<beneroth>
I find this is once again confirmation that FOSS projects should be hosted individually and not centralized on the whims of some bigcorp (remember bitbucket)
<abu[7]>
Right!
<aw->
beneroth: I don't see how those two things are linked. Rate limits are completely normal and expected of any service receiving millions if not billions of requests per day
<aw->
it's not like they're rate limiting people who are using the service legitimately with an account.. these things are almost always targetted at bots, spammers, abusers..
<beneroth>
aw-, these rate limits are a (understandable) reaction the blatant scrapping and IP theft for LLM development (which was greatly accelerated by Microsoft).
<beneroth>
aw-, well in the past, it was completely legitimate to use GitHub without an account. Now less so.
<beneroth>
Apparently they increased the allowed rate, in the second link you can see people complaining that earlier it kicked in after 2-3 page hits, no apparently only with much more (maybe also depending from with ASN someone is coming)
<beneroth>
aw-, I'm not criticizing GitHub, they offer a free service which was and is a huge benefit to humanity. I critize the people who make themselves dependent on that, when it's always quite certain that this will become a problem eventually.
<beneroth>
if GitHub wanted, they could solve that issue in much better ways. Naturally, the go with the cheapest (for them) option (externalizing costs)

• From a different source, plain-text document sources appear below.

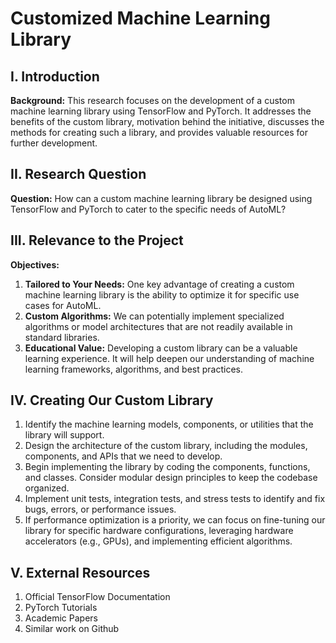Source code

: # Customized Machine Learning Library

## I. Introduction

**Background:**
This research focuses on the development of a custom machine learning library using TensorFlow and PyTorch. It addresses the benefits of the custom library, motivation behind the initiative, discusses the methods for creating such a library, and provides valuable resources for further development.

## II. Research Question

**Question:**
How can a custom machine learning library be designed using TensorFlow and PyTorch to cater to the specific needs of AutoML?

## III. Relevance to the Project

**Objectives:**
1. **Tailored to Your Needs:** One key advantage of creating a custom machine learning library is the ability to optimize it for specific use cases for AutoML.
2. **Custom Algorithms:** We can potentially implement specialized algorithms or model architectures that are not readily available in standard libraries.
3. **Educational Value:** Developing a custom library can be a valuable learning experience. It will help deepen our understanding of machine learning frameworks, algorithms, and best practices.

## IV. Creating Our Custom Library

1. Identify the machine learning models, components, or utilities that the library will support.
2. Design the architecture of the custom library, including the modules, components, and APIs that we need to develop.
3. Begin implementing the library by coding the components, functions, and classes. Consider modular design principles to keep the codebase organized.
4. Implement unit tests, integration tests, and stress tests to identify and fix bugs, errors, or performance issues.
5. If performance optimization is a priority, we can focus on fine-tuning our library for specific hardware configurations, leveraging hardware accelerators (e.g., GPUs), and implementing efficient algorithms.

## V. External Resources

1. Official TensorFlow Documentation
2. PyTorch Tutorials
3. Academic Papers
4. Similar work on Github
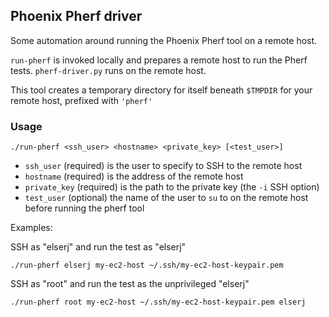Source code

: ## Phoenix Pherf driver

Some automation around running the Phoenix Pherf tool on a remote host.

`run-pherf` is invoked locally and prepares a remote host to run the Pherf tests. `pherf-driver.py` runs on the remote host.

This tool creates a temporary directory for itself beneath `$TMPDIR` for your remote host, prefixed with `'pherf'`

### Usage

`./run-pherf <ssh_user> <hostname> <private_key> [<test_user>]`

* `ssh_user` (required) is the user to specify to SSH to the remote host
* `hostname` (required) is the address of the remote host
* `private_key` (required) is the path to the private key (the `-i` SSH option)
* `test_user` (optional) the name of the user to `su` to on the remote host before running the pherf tool

Examples:

SSH as "elserj" and run the test as "elserj"

  `./run-pherf elserj my-ec2-host ~/.ssh/my-ec2-host-keypair.pem`

SSH as "root" and run the test as the unprivileged "elserj"

  `./run-pherf root my-ec2-host ~/.ssh/my-ec2-host-keypair.pem elserj`

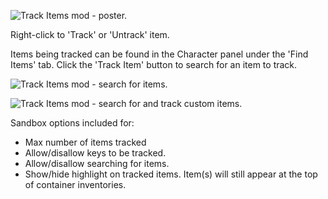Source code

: ![Track Items mod - poster.](C:\Users\amesh\Zomboid\Workshop\TrackItems\Contents\mods\TrackItems\poster.png)

Right-click to 'Track' or 'Untrack' item.

Items being tracked can be found in the Character panel under the 'Find Items' tab. Click the 'Track Item' button to search for an item to track.

![Track Items mod - search for items.](C:\Users\amesh\Zomboid\Workshop\TrackItems\Contents\mods\TrackItems\info_panel.png)

![Track Items mod - search for and track custom items.](C:\Users\amesh\Zomboid\Workshop\TrackItems\Contents\mods\TrackItems\custom_items.png)

Sandbox options included for:

- Max number of items tracked
- Allow/disallow keys to be tracked.
- Allow/disallow searching for items.
- Show/hide highlight on tracked items. Item(s) will still appear at the top of container inventories.

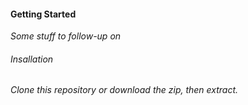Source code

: #### Getting Started

_Some stuff to follow-up on_

###### Insallation

_Clone this repository or download the zip, then extract._
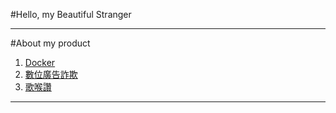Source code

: #Hello, my Beautiful Stranger

---

#About my product

1. [Docker](./2017/Docker/index.html)
1. [數位廣告詐欺](./2017/Digital_fraud/index.html)
1. [歌喉讚](./2017/Pitch_Perfect/index.html)

---
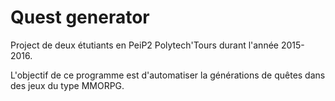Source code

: # Quest generator
Project de deux étutiants en PeiP2 Polytech'Tours durant l'année 2015-2016.

L'objectif de ce programme est d'automatiser la générations de quêtes dans des jeux du type MMORPG.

aelius has joined #picolisp
<aw->
what better way to you suggest to solve this problem?
<soweli_iki>
these botnets are notoriously difficult to block via IP rules. from what the Emacs wiki (iirc) folks said, they tend to make just a few requests per client IP
<soweli_iki>
but they come in swarms and can easily take down smaller services, or skyrocket the resource costs of larger ones
<beneroth>
soweli_iki, yeah that's true. I experience it myself with my hosting offerings.
<beneroth>
aw-, There is not really a single one-stop solution. I would expect MS to have a wild range of measures against this already with all their online services and Azure. But granted, probably I just overestimate them...
<beneroth>
aw-, on my servers I often block whole ip-blocks which are clearly not enduser ISPs (e.g. AWS/OHV/hosters). That obviously wouldn't work really well for GitHub, giving their target audience and use, but could be used to segment rate limit categories
<beneroth>
to me the current rate limits are designed to make people create accounts. otherwise that steep difference between anon (60/h) and authenticated (5k+/h) doesn't make any sense (numbers from https://news.ycombinator.com/item?id=43938433, in turn from GitHub documentation)
<beneroth>
another check (to apply different rate limit categorizes) would be proof of work, e.g. captchas and the like - but they're annoying and stopped working in recent years (machines are better in solving them than humans), so that's mostly out.
<beneroth>
question is a bit, what is the issue/goal? 1) server load, or 2) hindering "AI"-competition from taking stuff and make users authenticate for better data and control 3) network load it cannot be, because authentication makes no difference there
<beneroth>
the best way is to optimize the server software and make use of HTTP caching mechanisms so the load is less of a problem. good botnets have enough IPs to keep going, so a simple rate limiting is only really restricting legitimate users (forcing the botnets to switch IPs only increases load with all the additional TCP connections).
<beneroth>
if its individual IPs which misbehave then they can be detected by behavior analysis (behavior a legitimate client wouldn't do in bulk, e.g. many 404 calls etc).
<beneroth>
the very low limits (they were increased recently) suggest it is primarily about getting clients to authenticate and not about stopping abusive scrappers - or if it is, then its made very lazily and without consideration of their (past) target audience, which will not be out of necessity for a IT company of such size, skill and resources.
<beneroth>
ofc its right to turn their service into a walled garden. as did bitbucked a while ago.